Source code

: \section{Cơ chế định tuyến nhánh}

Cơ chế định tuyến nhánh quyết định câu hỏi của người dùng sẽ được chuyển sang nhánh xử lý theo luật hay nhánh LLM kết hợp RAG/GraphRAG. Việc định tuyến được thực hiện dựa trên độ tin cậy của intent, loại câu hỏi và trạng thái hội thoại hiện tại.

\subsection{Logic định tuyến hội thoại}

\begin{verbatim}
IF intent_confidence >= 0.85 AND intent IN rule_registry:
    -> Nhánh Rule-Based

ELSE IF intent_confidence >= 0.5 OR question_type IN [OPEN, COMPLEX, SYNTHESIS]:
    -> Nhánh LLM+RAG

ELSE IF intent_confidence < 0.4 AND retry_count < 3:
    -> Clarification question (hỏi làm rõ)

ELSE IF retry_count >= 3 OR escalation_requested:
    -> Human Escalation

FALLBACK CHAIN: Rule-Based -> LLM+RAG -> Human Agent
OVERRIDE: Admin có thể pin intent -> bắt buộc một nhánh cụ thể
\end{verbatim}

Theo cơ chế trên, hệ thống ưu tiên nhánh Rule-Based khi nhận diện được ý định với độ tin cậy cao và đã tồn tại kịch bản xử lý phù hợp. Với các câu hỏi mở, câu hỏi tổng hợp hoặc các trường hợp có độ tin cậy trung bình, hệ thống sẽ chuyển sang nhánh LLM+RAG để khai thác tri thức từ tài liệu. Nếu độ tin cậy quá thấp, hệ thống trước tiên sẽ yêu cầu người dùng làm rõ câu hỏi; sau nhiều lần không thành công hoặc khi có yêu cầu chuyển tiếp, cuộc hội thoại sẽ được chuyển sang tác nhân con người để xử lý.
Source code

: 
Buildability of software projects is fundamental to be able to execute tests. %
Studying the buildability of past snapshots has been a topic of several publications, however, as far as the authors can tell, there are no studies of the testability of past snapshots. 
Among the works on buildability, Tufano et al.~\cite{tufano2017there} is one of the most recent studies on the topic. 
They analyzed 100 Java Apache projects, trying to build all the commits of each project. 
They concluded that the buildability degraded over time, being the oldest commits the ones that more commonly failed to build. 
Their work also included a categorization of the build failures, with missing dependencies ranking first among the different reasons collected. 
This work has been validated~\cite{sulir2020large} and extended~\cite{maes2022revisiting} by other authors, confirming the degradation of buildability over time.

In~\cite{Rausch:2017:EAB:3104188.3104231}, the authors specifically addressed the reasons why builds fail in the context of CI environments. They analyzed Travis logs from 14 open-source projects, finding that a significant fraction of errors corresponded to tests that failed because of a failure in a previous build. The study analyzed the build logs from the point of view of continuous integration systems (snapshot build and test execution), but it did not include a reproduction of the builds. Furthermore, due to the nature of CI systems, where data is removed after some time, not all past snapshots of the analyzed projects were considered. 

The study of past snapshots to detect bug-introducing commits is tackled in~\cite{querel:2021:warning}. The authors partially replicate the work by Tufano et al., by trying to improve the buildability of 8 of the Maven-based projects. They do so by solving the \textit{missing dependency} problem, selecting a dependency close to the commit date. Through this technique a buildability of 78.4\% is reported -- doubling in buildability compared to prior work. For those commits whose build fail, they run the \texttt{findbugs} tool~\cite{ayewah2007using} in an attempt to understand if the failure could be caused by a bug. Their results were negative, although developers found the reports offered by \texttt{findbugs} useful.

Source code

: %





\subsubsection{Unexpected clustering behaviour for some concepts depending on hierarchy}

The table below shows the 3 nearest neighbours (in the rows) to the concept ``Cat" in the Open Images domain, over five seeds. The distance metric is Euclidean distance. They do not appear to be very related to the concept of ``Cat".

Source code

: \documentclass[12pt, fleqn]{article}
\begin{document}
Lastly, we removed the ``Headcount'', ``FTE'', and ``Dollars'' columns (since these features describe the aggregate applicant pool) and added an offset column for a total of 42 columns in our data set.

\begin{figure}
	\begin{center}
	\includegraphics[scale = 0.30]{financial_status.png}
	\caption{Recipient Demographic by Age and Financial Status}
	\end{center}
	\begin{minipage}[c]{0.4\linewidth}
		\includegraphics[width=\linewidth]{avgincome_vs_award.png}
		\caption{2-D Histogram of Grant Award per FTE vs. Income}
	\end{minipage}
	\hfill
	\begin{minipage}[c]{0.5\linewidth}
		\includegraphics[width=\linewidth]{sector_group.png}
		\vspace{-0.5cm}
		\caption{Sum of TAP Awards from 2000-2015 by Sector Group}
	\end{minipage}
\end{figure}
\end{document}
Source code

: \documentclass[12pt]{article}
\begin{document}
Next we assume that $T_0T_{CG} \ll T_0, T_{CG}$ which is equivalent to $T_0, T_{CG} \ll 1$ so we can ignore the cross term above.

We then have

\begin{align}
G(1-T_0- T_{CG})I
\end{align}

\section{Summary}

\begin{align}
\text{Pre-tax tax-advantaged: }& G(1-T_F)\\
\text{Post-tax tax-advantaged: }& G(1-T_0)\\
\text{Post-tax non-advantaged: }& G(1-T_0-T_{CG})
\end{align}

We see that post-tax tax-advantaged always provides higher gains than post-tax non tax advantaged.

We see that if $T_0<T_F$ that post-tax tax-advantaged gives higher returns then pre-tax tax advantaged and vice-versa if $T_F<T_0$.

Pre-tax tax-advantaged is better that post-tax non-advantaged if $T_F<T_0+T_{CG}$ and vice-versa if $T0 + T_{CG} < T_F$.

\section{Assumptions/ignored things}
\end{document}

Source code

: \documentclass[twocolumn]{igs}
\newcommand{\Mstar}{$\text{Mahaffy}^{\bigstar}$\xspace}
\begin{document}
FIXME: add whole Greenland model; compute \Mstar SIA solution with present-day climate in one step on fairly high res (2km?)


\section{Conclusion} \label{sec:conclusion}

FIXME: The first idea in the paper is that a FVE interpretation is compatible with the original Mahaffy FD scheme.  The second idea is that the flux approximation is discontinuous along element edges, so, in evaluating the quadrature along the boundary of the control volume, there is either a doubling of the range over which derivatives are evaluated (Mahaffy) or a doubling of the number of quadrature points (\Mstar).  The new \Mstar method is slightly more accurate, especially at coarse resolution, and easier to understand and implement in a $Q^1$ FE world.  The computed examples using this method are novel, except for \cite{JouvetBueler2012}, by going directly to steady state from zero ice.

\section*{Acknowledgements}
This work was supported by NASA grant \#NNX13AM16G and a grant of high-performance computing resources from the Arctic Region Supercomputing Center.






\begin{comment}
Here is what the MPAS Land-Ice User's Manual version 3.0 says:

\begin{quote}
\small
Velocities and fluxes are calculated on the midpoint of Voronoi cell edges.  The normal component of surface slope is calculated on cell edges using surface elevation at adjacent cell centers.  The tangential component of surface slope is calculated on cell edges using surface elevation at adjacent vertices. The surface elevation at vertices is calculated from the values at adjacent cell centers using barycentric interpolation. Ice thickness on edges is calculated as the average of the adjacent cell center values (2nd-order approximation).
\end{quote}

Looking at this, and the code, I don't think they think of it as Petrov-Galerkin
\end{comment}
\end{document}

■ **The problem**:
Find each line in the material above that carries the string "edges", and copy it.

■ **Expected answer**:
FIXME: The first idea in the paper is that a FVE interpretation is compatible with the original Mahaffy FD scheme.  The second idea is that the flux approximation is discontinuous along element edges, so, in evaluating the quadrature along the boundary of the control volume, there is either a doubling of the range over which derivatives are evaluated (Mahaffy) or a doubling of the number of quadrature points (\Mstar).  The new \Mstar method is slightly more accurate, especially at coarse resolution, and easier to understand and implement in a $Q^1$ FE world.  The computed examples using this method are novel, except for \cite{JouvetBueler2012}, by going directly to steady state from zero ice.
Velocities and fluxes are calculated on the midpoint of Voronoi cell edges.  The normal component of surface slope is calculated on cell edges using surface elevation at adjacent cell centers.  The tangential component of surface slope is calculated on cell edges using surface elevation at adjacent vertices. The surface elevation at vertices is calculated from the values at adjacent cell centers using barycentric interpolation. Ice thickness on edges is calculated as the average of the adjacent cell center values (2nd-order approximation).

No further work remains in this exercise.